Le début intègre quatre versets que l'on retrouve au Cachemire attribués à Abhinavagupta, sous le titre d'Offrande de l'expérience (Anubhavanivedana). Ensuite, la théorie de la méditation de Shiva est décrite, le lien entre souffle, regard et attention. Puis, dans un passage malheureusement corrompu, Shiva évoque le déploiement visionnaire qui découle de cette pratique quand on médite "face" à un ciel limpide, etc.
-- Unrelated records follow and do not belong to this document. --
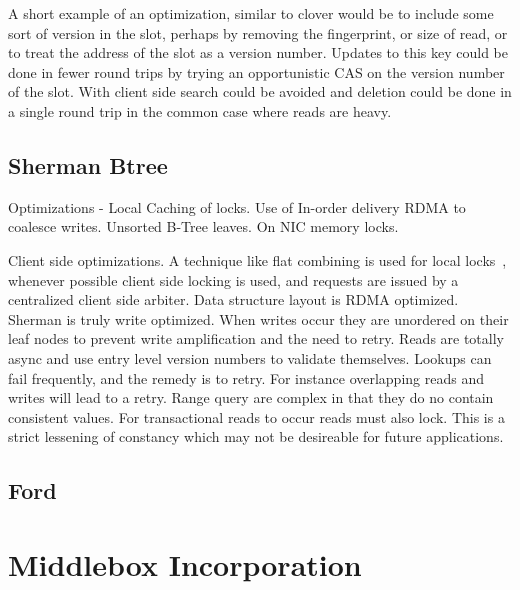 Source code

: A short example of an optimization, similar to clover would be to include some
sort of version in the slot, perhaps by removing the fingerprint, or size of
read, or to treat the address of the slot as a version number. Updates to this
key could be done in fewer round trips by trying an opportunistic CAS on the
version number of the slot. With client side search could be avoided and
deletion could be done in a single round trip in the common case where reads are
heavy.






\subsection{Sherman Btree}

Optimizations - Local Caching of locks. Use of In-order delivery RDMA to
coalesce writes. Unsorted B-Tree leaves. On NIC memory locks.

Client side optimizations. A technique like flat combining is used for local
locks~\cite{flat-combine}, whenever possible client side locking is used, and
requests are issued by a centralized client side arbiter. Data structure layout
is RDMA optimized. Sherman is truly write optimized. When writes occur they are
unordered on their leaf nodes to prevent write amplification and the need to
retry. Reads are totally async and use entry level version numbers to validate
themselves. Lookups can fail frequently, and the remedy is to retry. For
instance overlapping reads and writes will lead to a retry. Range query are
complex in that they do no contain consistent values. For transactional reads to
occur reads must also lock. This is a strict lessening of constancy which may
not be desireable for future applications.

\subsection{Ford}

\section{Middlebox Incorporation}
Enfin, une brève description des chakras permet de situer ce texte dans la tradition de Kujikā, où dans celle dite "śāṃbhava", qui semble bien avoir joué un rôle important dans la formation du hatha yoga tel que nous le connaissons.
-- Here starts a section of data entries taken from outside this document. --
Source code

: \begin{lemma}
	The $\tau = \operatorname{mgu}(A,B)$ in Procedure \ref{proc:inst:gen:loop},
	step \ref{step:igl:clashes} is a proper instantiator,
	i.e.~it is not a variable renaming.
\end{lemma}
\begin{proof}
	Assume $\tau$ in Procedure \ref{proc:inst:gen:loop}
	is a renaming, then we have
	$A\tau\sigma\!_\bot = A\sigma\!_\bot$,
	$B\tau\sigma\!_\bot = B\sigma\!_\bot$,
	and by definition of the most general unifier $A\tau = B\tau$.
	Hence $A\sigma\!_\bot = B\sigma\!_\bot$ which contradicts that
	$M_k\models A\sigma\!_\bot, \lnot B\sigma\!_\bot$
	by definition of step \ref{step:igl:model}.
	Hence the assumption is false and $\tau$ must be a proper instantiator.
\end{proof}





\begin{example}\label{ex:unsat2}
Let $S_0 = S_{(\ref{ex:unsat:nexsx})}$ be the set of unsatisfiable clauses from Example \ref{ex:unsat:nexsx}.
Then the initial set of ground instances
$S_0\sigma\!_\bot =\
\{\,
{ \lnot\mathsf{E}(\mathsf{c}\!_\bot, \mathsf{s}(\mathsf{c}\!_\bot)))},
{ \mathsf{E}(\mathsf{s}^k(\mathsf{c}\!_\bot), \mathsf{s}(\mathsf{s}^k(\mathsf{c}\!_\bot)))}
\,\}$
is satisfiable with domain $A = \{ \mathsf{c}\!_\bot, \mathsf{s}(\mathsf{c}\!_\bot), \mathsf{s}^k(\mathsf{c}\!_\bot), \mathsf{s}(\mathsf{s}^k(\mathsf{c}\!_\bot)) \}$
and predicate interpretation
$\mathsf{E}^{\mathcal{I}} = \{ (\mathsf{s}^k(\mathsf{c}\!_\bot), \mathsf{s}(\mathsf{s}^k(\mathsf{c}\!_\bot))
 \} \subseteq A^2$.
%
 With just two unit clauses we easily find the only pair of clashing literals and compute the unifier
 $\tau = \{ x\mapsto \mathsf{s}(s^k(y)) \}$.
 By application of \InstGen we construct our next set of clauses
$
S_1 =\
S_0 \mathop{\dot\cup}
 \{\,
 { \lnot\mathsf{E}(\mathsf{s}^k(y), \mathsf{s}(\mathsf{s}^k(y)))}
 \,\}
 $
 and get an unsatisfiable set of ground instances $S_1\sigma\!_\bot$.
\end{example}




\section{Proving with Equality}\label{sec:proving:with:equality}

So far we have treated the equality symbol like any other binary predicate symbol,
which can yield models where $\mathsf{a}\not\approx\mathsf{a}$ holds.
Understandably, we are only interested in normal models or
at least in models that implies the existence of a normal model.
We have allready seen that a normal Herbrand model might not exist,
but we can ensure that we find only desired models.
Voici la première moitié de ce texte extraordinaire, sachant qu'il est très corrompu :
Le Grand Seigneur dit :
La cible est à l'intérieur,
le regard vers l'extérieur,
sans ouvrir ni fermer les yeux :
telle est cette 'Expression de Shiva'
cachée dans tous les tantras.
Quand, souffle et attention absorbés
dans la cible intérieure,
le yogî reste avec son regard
extérieur immobile,
alors il voit sans voir.
Telle est, en vérité,
cette Expression de l'énergie de l'espace (khecarî),
que l'on pratique par la grâce du maître.
Libre de l'absence comme de la présence des choses,
l'état de Shiva se manifeste alors clairement.
Les yeux à demi ouverts,
l'attention immobile dans la direction de l'arrête du nez,
dans l'instant soleil et lune se résorbent.
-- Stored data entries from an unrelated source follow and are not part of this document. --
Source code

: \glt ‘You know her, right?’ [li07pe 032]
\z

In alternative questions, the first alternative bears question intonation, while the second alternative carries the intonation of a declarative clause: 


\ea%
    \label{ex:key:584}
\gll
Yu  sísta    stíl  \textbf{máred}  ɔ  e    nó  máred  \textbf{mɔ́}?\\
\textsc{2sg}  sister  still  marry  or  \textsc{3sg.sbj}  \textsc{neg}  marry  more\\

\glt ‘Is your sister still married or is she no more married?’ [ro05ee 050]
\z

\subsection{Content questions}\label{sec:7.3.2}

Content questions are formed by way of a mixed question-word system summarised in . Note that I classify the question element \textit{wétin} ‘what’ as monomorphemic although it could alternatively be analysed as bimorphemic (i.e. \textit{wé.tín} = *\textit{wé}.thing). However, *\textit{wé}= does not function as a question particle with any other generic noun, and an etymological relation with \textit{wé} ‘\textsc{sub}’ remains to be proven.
La forme essentielle sans vibration
est la forme de lumière,
vide de tout ce qui est extérieur.
Elle s'allume alors,
principe transcendant, état suprême :
que dire de plus ?
Quand tout s'est résorbé
dans cette très secrète résorption intérieure :
c'est cela la 'résorption' qu'il faut reconnaître
grâce au maître satisfait.
Cette conscience dynamique qui,
dans tous les êtres,
est le témoin de l'apparition et de la disparition
(des phénomènes), c'est elle qu'il faut voir,
masse de nectar et de pleine félicité
présente en ce corps.
Tant que Shiva est considéré comme autre que l'attention,
autre que la Shakti, autre que le souffle,
il est impossible d'atteindre la réalisation,
ô toi dont le corps est gracieux [au féminin],
même en des millions d'éons !
Déesse ! s'il est vrai que la Connaissance
est impossible tant que le mental/l'attention fragmentée
est vivant, de même il est certain que,
tant que le souffle est vivace,
le mental/attention est vivace.
L'attention et le souffle se résorbent ensemble.
C'est alors que l'individu
atteint la délivrance,
jamais autrement !
Celui qui pose son regard sur les 'signes'
avec une attention ininterrompue,
(... ?).
La où se pose le regard,
là se pose le mental/ l'attention,
maître des organes.
En effet, cette énergie des êtres
est le regard qui se résorbe
dans la cible.
Là où se pose le regard,
l'attention se stabilise,
de même que le souffle.
Peu importe celui qui pratique ainsi,
il devient libre des passions,
à l'égal des êtres réalisés.
Les yeux orientés devant soi,
immobile à l'intérieur comme à l'extérieur,
ce qui est vu
n'est pas vu par les yeux.
Les yeux orientés devant soi,
on voit assurément
une sorte de radiance pareille
à celle d'un joyau.
Quand on la voit,
on voit le divin omniprésent
et on est délivré des liens de l'existence.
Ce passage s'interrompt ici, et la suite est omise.